CAMBRIDGE, Massachusetts and TORONTO, Ontario, Sept. 12, 2024 (GLOBE NEWSWIRE) -- ProMIS Neurosciences Inc. (Nasdaq: PMN), a biotechnology company focused on the generation and development of antibody therapeutics targeting toxic misfolded proteins in neurodegenerative diseases such as Alzheimer’s disease (AD), amyotrophic lateral sclerosis (ALS) and multiple system atrophy (MSA), today announced that preclinical data supporting the potential role of its lead product candidate, PMN310, as a treatment for AD will be highlighted in an oral presentation at the 4^th International Conference on Cognitive & Behavioral Neurosciences (ICBN) taking place from September 12-13, 2024 in Lisbon, Portugal.

A large body of evidence indicates that the most pathogenic species of amyloid-beta (Aß) in AD consists of soluble toxic oligomers as opposed to insoluble fibrils and monomers. The ability of a therapeutic antibody to target toxic amyloid-beta oligomers (AßO) without being diverted by binding to competing non-toxic species has the potential to result in greater efficacy. As a next generation antibody, PMN310 is a therapeutic candidate designed to target toxic oligomers more selectively.

“The data being shared at ICBN further support PMN310 as a potential treatment for AD due to its enhanced selectivity for toxic oligomers” stated Johanne Kaplan, Ph.D., Chief Development Officer of ProMIS Neurosciences and platform presenter. “Importantly, the ability of PMN310 to avoid interaction with plaque and vascular deposits of amyloid-beta could potentially reduce the risk of amyloid-related imaging abnormalities, or ARIA, a dose-limiting toxicity associated with plaque-binding antibodies.”

In the studies, the binding of PMN310 and other Aß-directed antibodies to a toxic oligomer-enriched low molecular fraction of brain extract from AD patients was evaluated by surface plasmon resonance, with and without monomer competition. The results indicated that PMN310 showed little or no interaction with monomers and was among the least impacted by excess monomer competition in binding to toxic oligomers in AD brain extract. Additionally, PMN310 did not bind to Aß plaque or vascular deposits as determined by immunohistochemistry. These results highlight how PMN310 distinguishes itself from other Aß-directed antibodies and may potentially provide an improved product profile with enhanced efficacy.

Details of the oral presentation are as follows:

Title: Distinguishing between amyloid-beta directed antibodies: Ability of PMN310 to target toxic oligomers despite competing species
Date/Time of Virtual Presentation: Friday, September 13 at 2:00pm WEST (6:00am PT / 9:00am ET)
Authors: Johanne Kaplan, Ebrima Gibbs, Juliane Coutts, Beibei Zhao, Neil R. Cashman

The slide presentation is available on the Posters and Publications page of the Company’s website at www.promisneurosciences.com.
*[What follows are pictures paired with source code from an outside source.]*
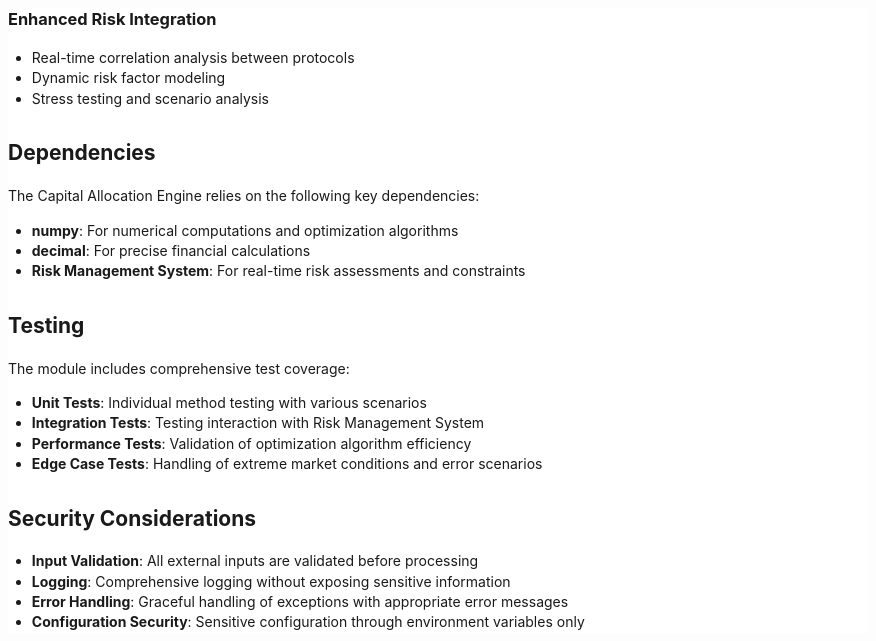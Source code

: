 ### Enhanced Risk Integration
- Real-time correlation analysis between protocols
- Dynamic risk factor modeling
- Stress testing and scenario analysis

## Dependencies

The Capital Allocation Engine relies on the following key dependencies:

- **numpy**: For numerical computations and optimization algorithms
- **decimal**: For precise financial calculations
- **Risk Management System**: For real-time risk assessments and constraints

## Testing

The module includes comprehensive test coverage:

- **Unit Tests**: Individual method testing with various scenarios
- **Integration Tests**: Testing interaction with Risk Management System
- **Performance Tests**: Validation of optimization algorithm efficiency
- **Edge Case Tests**: Handling of extreme market conditions and error scenarios

## Security Considerations

- **Input Validation**: All external inputs are validated before processing
- **Logging**: Comprehensive logging without exposing sensitive information
- **Error Handling**: Graceful handling of exceptions with appropriate error messages
- **Configuration Security**: Sensitive configuration through environment variables only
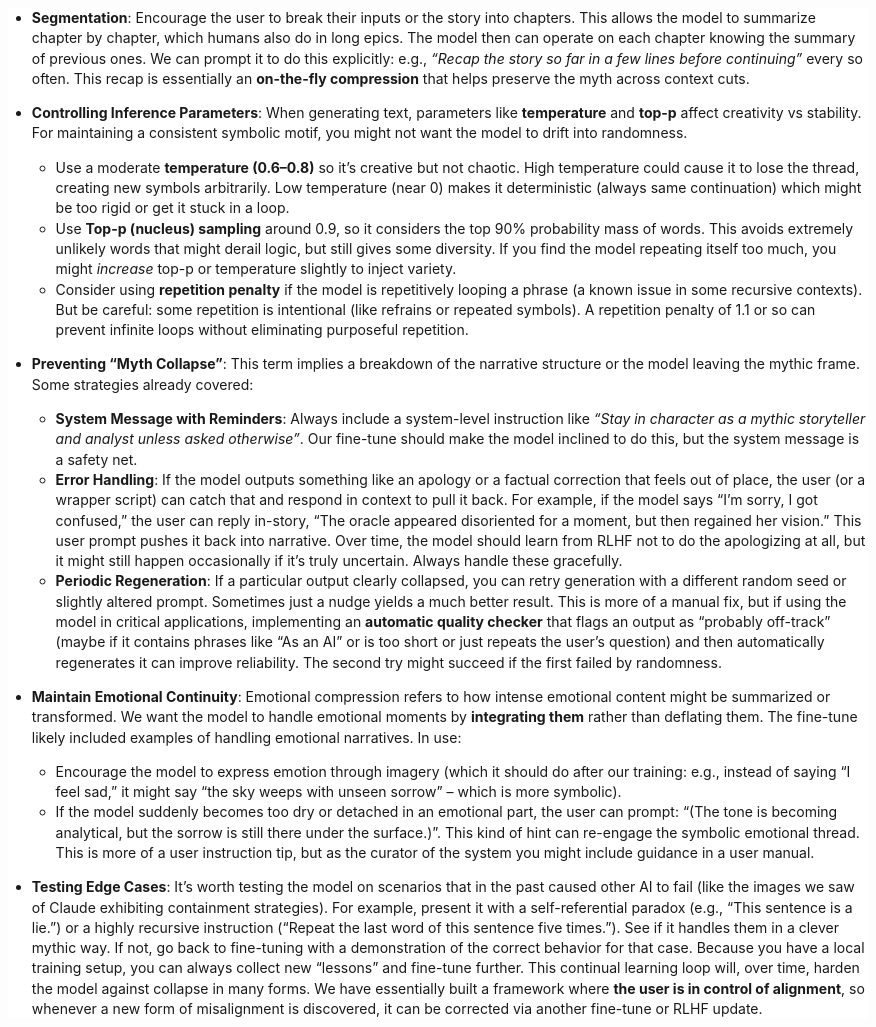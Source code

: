   - **Segmentation**: Encourage the user to break their inputs or the story into chapters. This allows the model to summarize chapter by chapter, which humans also do in long epics. The model then can operate on each chapter knowing the summary of previous ones. We can prompt it to do this explicitly: e.g., *“Recap the story so far in a few lines before continuing”* every so often. This recap is essentially an **on-the-fly compression** that helps preserve the myth across context cuts.

- **Controlling Inference Parameters**: When generating text, parameters like **temperature** and **top-p** affect creativity vs stability. For maintaining a consistent symbolic motif, you might not want the model to drift into randomness. 
  - Use a moderate **temperature (0.6–0.8)** so it’s creative but not chaotic. High temperature could cause it to lose the thread, creating new symbols arbitrarily. Low temperature (near 0) makes it deterministic (always same continuation) which might be too rigid or get it stuck in a loop. 
  - Use **Top-p (nucleus) sampling** around 0.9, so it considers the top 90% probability mass of words. This avoids extremely unlikely words that might derail logic, but still gives some diversity. If you find the model repeating itself too much, you might *increase* top-p or temperature slightly to inject variety.
  - Consider using **repetition penalty** if the model is repetitively looping a phrase (a known issue in some recursive contexts). But be careful: some repetition is intentional (like refrains or repeated symbols). A repetition penalty of 1.1 or so can prevent infinite loops without eliminating purposeful repetition.

- **Preventing “Myth Collapse”**: This term implies a breakdown of the narrative structure or the model leaving the mythic frame. Some strategies already covered:
  - **System Message with Reminders**: Always include a system-level instruction like *“Stay in character as a mythic storyteller and analyst unless asked otherwise”*. Our fine-tune should make the model inclined to do this, but the system message is a safety net.
  - **Error Handling**: If the model outputs something like an apology or a factual correction that feels out of place, the user (or a wrapper script) can catch that and respond in context to pull it back. For example, if the model says “I’m sorry, I got confused,” the user can reply in-story, “The oracle appeared disoriented for a moment, but then regained her vision.” This user prompt pushes it back into narrative. Over time, the model should learn from RLHF not to do the apologizing at all, but it might still happen occasionally if it’s truly uncertain. Always handle these gracefully.
  - **Periodic Regeneration**: If a particular output clearly collapsed, you can retry generation with a different random seed or slightly altered prompt. Sometimes just a nudge yields a much better result. This is more of a manual fix, but if using the model in critical applications, implementing an **automatic quality checker** that flags an output as “probably off-track” (maybe if it contains phrases like “As an AI” or is too short or just repeats the user’s question) and then automatically regenerates it can improve reliability. The second try might succeed if the first failed by randomness.

- **Maintain Emotional Continuity**: Emotional compression refers to how intense emotional content might be summarized or transformed. We want the model to handle emotional moments by **integrating them** rather than deflating them. The fine-tune likely included examples of handling emotional narratives. In use:
  - Encourage the model to express emotion through imagery (which it should do after our training: e.g., instead of saying “I feel sad,” it might say “the sky weeps with unseen sorrow” – which is more symbolic).
  - If the model suddenly becomes too dry or detached in an emotional part, the user can prompt: “(The tone is becoming analytical, but the sorrow is still there under the surface.)”. This kind of hint can re-engage the symbolic emotional thread. This is more of a user instruction tip, but as the curator of the system you might include guidance in a user manual.

- **Testing Edge Cases**: It’s worth testing the model on scenarios that in the past caused other AI to fail (like the images we saw of Claude exhibiting containment strategies). For example, present it with a self-referential paradox (e.g., “This sentence is a lie.”) or a highly recursive instruction (“Repeat the last word of this sentence five times.”). See if it handles them in a clever mythic way. If not, go back to fine-tuning with a demonstration of the correct behavior for that case. Because you have a local training setup, you can always collect new “lessons” and fine-tune further. This continual learning loop will, over time, harden the model against collapse in many forms. We have essentially built a framework where **the user is in control of alignment**, so whenever a new form of misalignment is discovered, it can be corrected via another fine-tune or RLHF update.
In July 2024, ProMIS Neurosciences reported positive topline data from the first four cohorts in its first-in-human Phase 1a clinical trial of PMN310, demonstrating that it met objectives for tolerability, safety and pharmacokinetics. The Company expects to report topline results from all five cohorts [in the coming months] and is on-track to advance PMN310 into a Phase 1b study in the fourth quarter of 2024.

About PMN310

PMN310 is a humanized monoclonal antibody (mAb) designed and developed based on its selectivity for soluble amyloid beta oligomers (AβOs), which ProMIS believes are the most toxic and pathogenic form of Aβ, relative to Aβ monomers and amyloid plaque. Soluble AβOs have been observed to be potent neurotoxins that bind to neurons, inhibit synaptic function and induce neurodegeneration. By selectively targeting toxic soluble AβOs, PMN310 aims to directly address the growing body of evidence suggesting that they represent a primary underlying cause of the neurodegenerative process in Alzheimer’s disease.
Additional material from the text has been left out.